The cuts begin taking effect virtually at midnight Friday, the White House said, but the impact won't be immediate. Federal workers would be notified next week that they will have to take up to a day every week off without pay, but the furloughs won't start for a month due to notification requirements. That will give negotiators some breathing room to keep working on a deal.

The Senate planned to vote on a Democratic stop gap measure on Thursday that would forestall the automatic cuts through the end of the year. It would replace them with longer-term cuts to the Pentagon and cash payments to farmers, and by installing a minimum 30 percent tax rate on income exceeding $1 million.

But Republicans oppose tax increases and will likely block the measure. Carney argued that such opposition would mean the cuts, known as a sequester in budget terms, would be the responsibility of Republicans.

Senate Republican leader Mitch McConnell said Friday's session will focus on ways to reduce government spending, but he also said he will not back down on his opposition to any new revenues. McConnell, along with House Speaker John Boehner, Senate Democratic leader Harry Reid and House Democratic leader Nancy Pelosi, will attend meeting at the White House.

"We can either secure those reductions more intelligently, or we can do it the president's way with across-the board cuts. But one thing Americans simply will not accept is another tax increase to replace spending reductions we already agreed to," said McConnell, R-Ky.

Carney said Obama also spoke briefly with congressional leaders Wednesday ahead of a ceremony in the Capitol to unveil a statue of civil rights heroine Rosa Parks. A Republican aide described the exchange as no more than brief pleasantries. Then Obama and House Speaker John Boehner jointly led the unveiling, standing with the statue between them as they grasped and pulled in opposite directions on the braided cord that held the covering.

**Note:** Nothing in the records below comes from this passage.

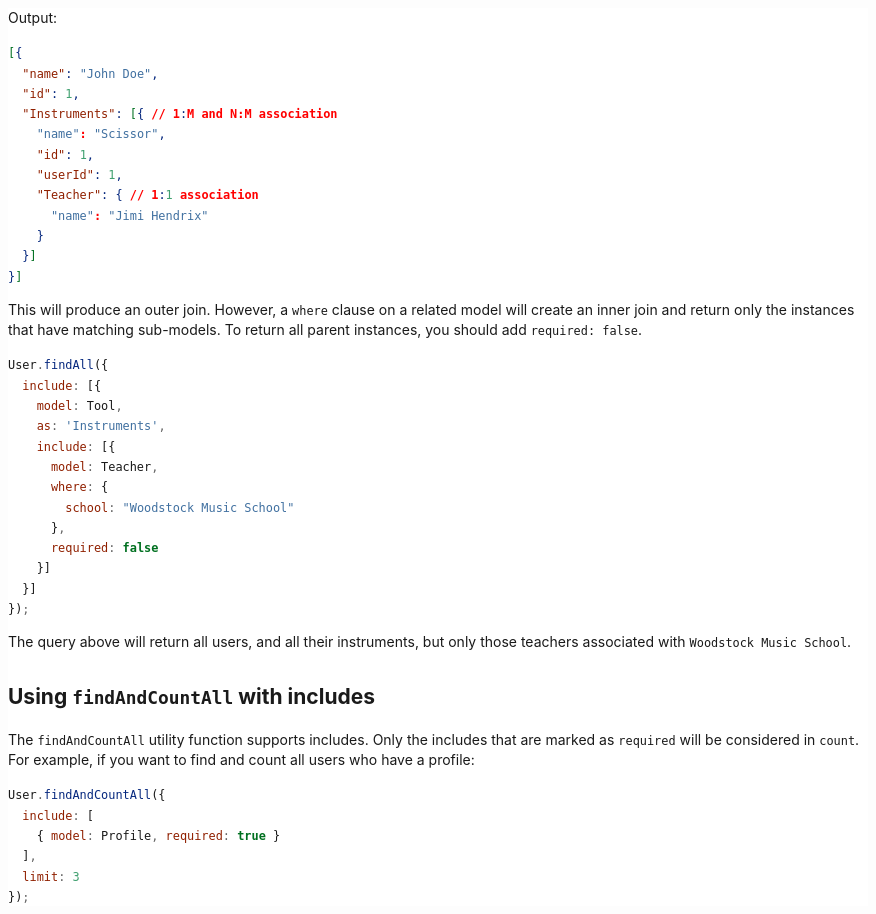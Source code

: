 Output:

```json
[{
  "name": "John Doe",
  "id": 1,
  "Instruments": [{ // 1:M and N:M association
    "name": "Scissor",
    "id": 1,
    "userId": 1,
    "Teacher": { // 1:1 association
      "name": "Jimi Hendrix"
    }
  }]
}]
```

This will produce an outer join. However, a `where` clause on a related model will create an inner join and return only the instances that have matching sub-models. To return all parent instances, you should add `required: false`.

```js
User.findAll({
  include: [{
    model: Tool,
    as: 'Instruments',
    include: [{
      model: Teacher,
      where: {
        school: "Woodstock Music School"
      },
      required: false
    }]
  }]
});
```

The query above will return all users, and all their instruments, but only those teachers associated with `Woodstock Music School`.

## Using `findAndCountAll` with includes

The `findAndCountAll` utility function supports includes. Only the includes that are marked as `required` will be considered in `count`. For example, if you want to find and count all users who have a profile:

```js
User.findAndCountAll({
  include: [
    { model: Profile, required: true }
  ],
  limit: 3
});
```
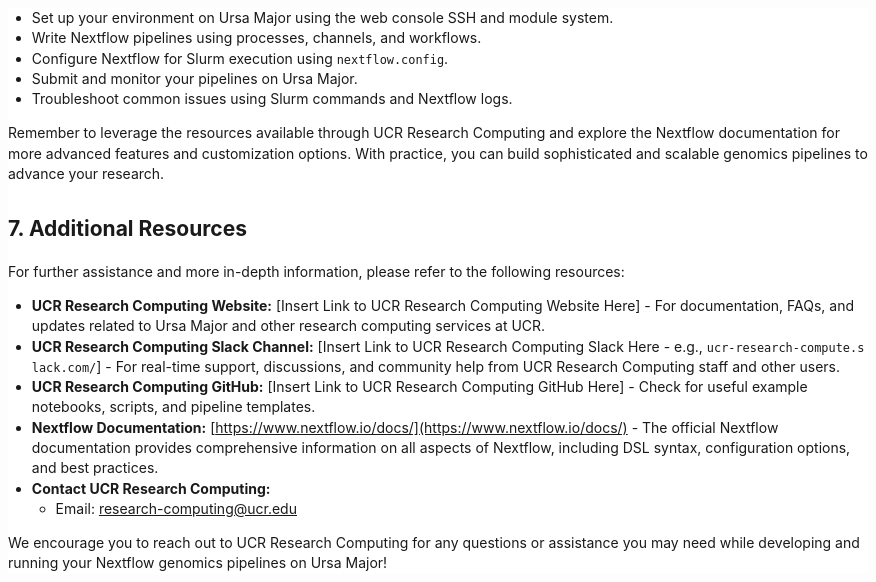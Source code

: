 *   Set up your environment on Ursa Major using the web console SSH and module system.
*   Write Nextflow pipelines using processes, channels, and workflows.
*   Configure Nextflow for Slurm execution using `nextflow.config`.
*   Submit and monitor your pipelines on Ursa Major.
*   Troubleshoot common issues using Slurm commands and Nextflow logs.

Remember to leverage the resources available through UCR Research Computing and explore the Nextflow documentation for more advanced features and customization options. With practice, you can build sophisticated and scalable genomics pipelines to advance your research.

## 7. Additional Resources

For further assistance and more in-depth information, please refer to the following resources:

*   **UCR Research Computing Website:**  [Insert Link to UCR Research Computing Website Here] -  For documentation, FAQs, and updates related to Ursa Major and other research computing services at UCR.
*   **UCR Research Computing Slack Channel:** [Insert Link to UCR Research Computing Slack Here - e.g., `ucr-research-compute.slack.com/`] -  For real-time support, discussions, and community help from UCR Research Computing staff and other users.
*   **UCR Research Computing GitHub:** [Insert Link to UCR Research Computing GitHub Here] -  Check for useful example notebooks, scripts, and pipeline templates.
*   **Nextflow Documentation:** [https://www.nextflow.io/docs/](https://www.nextflow.io/docs/) -  The official Nextflow documentation provides comprehensive information on all aspects of Nextflow, including DSL syntax, configuration options, and best practices.
*   **Contact UCR Research Computing:**
    *   Email: research-computing@ucr.edu

We encourage you to reach out to UCR Research Computing for any questions or assistance you may need while developing and running your Nextflow genomics pipelines on Ursa Major!
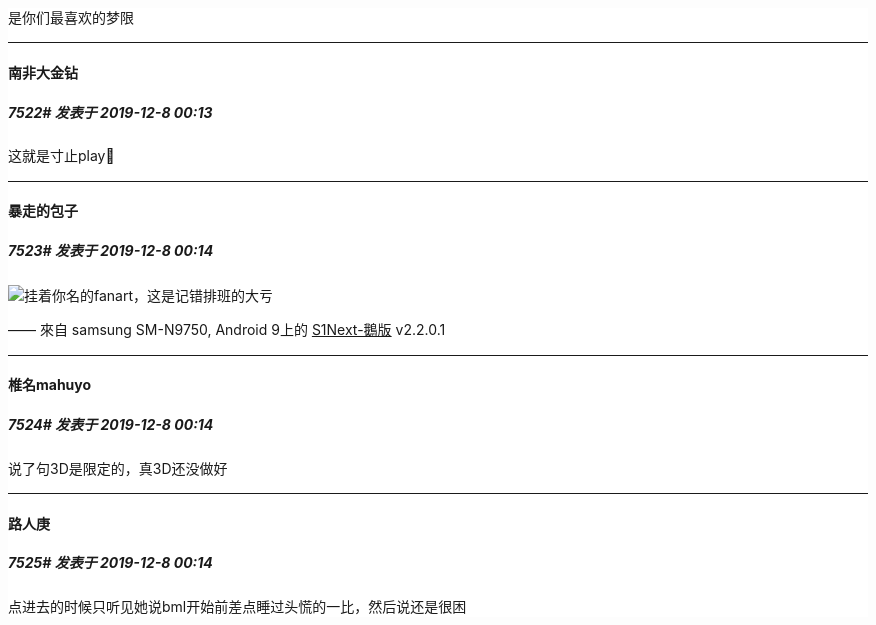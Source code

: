 


是你们最喜欢的梦限







-----

####  南非大金钻  
##### 7522#       发表于 2019-12-8 00:13




这就是寸止play🐴







-----

####  暴走的包子  
##### 7523#       发表于 2019-12-8 00:14



<img src="https://static.saraba1st.com/image/smiley/face2017/065.png" referrerpolicy="no-referrer">挂着你名的fanart，这是记错排班的大亏

—— 來自 samsung SM-N9750, Android 9上的 [S1Next-鵝版](https://github.com/ykrank/S1-Next/releases) v2.2.0.1







-----

####  椎名mahuyo  
##### 7524#       发表于 2019-12-8 00:14




说了句3D是限定的，真3D还没做好







-----

####  路人庚  
##### 7525#       发表于 2019-12-8 00:14




点进去的时候只听见她说bml开始前差点睡过头慌的一比，然后说还是很困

With the cuts now imminent, the administration continued its campaign Wednesday to cast them in dire terms. Education Secretary Arne Duncan appeared in the White House briefing room to detail what he described as bad choices in reducing assistance to schools and early childhood programs.

"The only choice I can make would be to hurt fewer poor children and help more special needs kids, or do the opposite," Duncan said. "It's a no-win proposition."

He said the first to feel the pinch will be school districts in and around military bases and Native American reservations, entities which receive direct federal aid to make up for lower local property taxes.